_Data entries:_
----
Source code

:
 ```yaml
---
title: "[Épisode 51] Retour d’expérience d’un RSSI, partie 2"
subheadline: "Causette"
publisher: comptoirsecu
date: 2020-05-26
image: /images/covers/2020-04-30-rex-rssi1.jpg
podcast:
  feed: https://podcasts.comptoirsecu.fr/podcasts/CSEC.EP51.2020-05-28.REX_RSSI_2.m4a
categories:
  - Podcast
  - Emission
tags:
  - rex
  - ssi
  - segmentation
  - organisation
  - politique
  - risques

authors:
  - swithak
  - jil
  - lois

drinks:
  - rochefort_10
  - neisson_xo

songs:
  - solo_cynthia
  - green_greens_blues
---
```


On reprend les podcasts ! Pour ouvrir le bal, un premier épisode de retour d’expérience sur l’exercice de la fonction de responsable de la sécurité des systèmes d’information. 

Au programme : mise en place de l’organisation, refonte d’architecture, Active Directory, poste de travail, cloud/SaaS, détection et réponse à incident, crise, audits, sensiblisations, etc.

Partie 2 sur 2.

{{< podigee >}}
----
_TASK:_
All lines in the records above with "podcasts" need to be found and copied.

_WORKED SOLUTION:_
  feed: https://podcasts.comptoirsecu.fr/podcasts/CSEC.EP51.2020-05-28.REX_RSSI_2.m4a
On reprend les podcasts ! Pour ouvrir le bal, un premier épisode de retour d’expérience sur l’exercice de la fonction de responsable de la sécurité des systèmes d’information. 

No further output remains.